Data shown:

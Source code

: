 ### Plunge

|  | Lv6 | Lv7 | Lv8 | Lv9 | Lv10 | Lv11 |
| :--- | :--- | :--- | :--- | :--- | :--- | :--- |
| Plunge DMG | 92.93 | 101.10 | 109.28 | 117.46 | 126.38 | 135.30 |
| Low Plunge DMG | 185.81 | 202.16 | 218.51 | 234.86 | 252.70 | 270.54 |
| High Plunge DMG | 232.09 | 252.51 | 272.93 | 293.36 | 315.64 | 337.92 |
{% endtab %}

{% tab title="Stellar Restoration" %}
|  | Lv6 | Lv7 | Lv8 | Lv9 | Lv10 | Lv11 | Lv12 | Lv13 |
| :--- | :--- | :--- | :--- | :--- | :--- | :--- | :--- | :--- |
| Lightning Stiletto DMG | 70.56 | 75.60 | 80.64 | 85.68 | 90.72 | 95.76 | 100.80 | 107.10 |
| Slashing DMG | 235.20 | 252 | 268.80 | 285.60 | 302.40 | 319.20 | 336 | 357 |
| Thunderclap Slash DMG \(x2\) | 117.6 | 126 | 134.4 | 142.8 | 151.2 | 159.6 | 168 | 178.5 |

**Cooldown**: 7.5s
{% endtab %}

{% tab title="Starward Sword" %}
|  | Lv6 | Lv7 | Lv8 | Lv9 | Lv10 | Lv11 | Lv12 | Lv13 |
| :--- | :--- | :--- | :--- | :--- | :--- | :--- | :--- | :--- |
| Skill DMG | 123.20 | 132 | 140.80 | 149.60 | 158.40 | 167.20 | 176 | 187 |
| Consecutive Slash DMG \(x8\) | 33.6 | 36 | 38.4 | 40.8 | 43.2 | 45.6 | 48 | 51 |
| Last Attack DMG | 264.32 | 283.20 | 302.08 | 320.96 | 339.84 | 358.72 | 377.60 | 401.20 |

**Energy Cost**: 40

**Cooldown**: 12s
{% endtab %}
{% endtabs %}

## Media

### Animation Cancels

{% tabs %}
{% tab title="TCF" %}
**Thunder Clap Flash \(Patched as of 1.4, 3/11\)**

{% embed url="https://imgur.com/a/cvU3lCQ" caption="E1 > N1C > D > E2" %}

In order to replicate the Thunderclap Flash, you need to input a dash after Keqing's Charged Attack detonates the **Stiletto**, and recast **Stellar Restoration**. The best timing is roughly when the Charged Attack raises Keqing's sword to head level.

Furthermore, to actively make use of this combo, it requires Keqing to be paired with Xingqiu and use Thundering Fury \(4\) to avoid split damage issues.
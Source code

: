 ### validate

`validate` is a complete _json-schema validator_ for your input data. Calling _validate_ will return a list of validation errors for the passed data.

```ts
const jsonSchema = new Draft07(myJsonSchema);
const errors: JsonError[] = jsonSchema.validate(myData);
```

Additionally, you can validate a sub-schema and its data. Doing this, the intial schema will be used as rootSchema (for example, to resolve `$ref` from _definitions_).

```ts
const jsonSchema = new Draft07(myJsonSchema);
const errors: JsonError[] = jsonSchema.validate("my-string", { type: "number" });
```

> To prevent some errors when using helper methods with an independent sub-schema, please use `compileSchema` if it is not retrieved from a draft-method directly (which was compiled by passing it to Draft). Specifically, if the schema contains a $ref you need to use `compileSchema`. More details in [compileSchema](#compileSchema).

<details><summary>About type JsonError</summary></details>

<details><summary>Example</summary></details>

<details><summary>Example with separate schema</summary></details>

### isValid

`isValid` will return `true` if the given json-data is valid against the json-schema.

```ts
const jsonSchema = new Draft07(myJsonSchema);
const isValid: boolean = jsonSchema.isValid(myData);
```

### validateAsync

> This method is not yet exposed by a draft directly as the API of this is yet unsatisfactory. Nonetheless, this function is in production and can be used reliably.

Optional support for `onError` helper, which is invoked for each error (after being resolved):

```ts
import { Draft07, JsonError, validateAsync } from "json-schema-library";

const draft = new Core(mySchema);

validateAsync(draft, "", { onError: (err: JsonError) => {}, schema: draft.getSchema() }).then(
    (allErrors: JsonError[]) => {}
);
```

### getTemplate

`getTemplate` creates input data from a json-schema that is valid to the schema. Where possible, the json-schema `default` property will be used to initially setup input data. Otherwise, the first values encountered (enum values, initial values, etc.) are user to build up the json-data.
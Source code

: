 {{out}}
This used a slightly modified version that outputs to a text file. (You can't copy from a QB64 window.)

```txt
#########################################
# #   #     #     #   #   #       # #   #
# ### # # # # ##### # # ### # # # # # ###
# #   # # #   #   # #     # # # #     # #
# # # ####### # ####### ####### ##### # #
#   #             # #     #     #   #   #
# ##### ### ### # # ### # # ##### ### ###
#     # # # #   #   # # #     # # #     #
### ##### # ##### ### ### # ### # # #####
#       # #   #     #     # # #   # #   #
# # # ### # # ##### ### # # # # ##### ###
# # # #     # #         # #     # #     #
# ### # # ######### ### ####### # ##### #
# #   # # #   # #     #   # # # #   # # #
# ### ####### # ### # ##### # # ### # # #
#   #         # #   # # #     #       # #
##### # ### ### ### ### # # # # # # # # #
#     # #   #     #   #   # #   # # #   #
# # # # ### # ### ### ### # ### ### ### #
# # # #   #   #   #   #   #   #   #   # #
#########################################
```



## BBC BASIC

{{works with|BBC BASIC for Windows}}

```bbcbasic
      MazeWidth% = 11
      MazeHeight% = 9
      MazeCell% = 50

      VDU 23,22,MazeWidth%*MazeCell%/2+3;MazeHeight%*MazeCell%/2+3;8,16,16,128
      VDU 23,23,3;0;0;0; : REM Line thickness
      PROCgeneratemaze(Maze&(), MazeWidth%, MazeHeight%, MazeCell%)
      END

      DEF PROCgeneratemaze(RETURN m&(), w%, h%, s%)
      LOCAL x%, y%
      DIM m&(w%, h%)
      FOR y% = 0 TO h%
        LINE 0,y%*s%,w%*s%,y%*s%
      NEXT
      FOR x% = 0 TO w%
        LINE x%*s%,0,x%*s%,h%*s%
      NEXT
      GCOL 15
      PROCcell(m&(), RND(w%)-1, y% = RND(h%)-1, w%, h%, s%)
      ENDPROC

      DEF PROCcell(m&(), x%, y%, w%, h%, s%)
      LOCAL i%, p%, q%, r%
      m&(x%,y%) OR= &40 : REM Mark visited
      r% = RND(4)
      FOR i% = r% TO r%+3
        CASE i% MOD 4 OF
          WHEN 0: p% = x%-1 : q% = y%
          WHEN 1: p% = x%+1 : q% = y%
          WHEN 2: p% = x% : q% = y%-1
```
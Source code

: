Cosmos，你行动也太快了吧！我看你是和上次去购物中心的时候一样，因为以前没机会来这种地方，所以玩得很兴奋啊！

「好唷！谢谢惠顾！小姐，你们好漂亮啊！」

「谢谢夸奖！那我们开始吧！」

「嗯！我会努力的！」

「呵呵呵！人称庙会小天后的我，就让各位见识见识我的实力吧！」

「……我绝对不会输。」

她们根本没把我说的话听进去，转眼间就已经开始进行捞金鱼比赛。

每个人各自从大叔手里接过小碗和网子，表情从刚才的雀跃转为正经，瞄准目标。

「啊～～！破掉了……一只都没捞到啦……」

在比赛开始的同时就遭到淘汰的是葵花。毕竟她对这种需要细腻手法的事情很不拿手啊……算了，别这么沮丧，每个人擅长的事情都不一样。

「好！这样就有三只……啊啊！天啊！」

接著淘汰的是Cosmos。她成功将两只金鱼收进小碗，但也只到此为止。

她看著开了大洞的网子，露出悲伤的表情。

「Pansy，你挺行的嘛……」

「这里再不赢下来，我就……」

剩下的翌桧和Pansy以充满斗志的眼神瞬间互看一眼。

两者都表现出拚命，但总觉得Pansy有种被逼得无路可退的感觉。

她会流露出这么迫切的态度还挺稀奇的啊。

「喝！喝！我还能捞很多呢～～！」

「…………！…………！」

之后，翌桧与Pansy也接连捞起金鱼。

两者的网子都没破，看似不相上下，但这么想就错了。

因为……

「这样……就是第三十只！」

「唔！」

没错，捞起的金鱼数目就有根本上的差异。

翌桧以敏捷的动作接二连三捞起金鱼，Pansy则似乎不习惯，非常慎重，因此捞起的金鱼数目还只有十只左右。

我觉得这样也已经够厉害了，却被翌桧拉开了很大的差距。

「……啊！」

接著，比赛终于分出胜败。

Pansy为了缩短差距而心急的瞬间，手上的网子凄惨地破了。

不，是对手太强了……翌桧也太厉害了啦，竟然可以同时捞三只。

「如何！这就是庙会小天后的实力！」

Prompt: Retype exactly the lines from the one containing "Pansy为了缩短差距而心急的瞬间，手上的网子凄惨地破了。" through the end of the data. Add nothing.

Response:
Pansy为了缩短差距而心急的瞬间，手上的网子凄惨地破了。

不，是对手太强了……翌桧也太厉害了啦，竟然可以同时捞三只。

「如何！这就是庙会小天后的实力！」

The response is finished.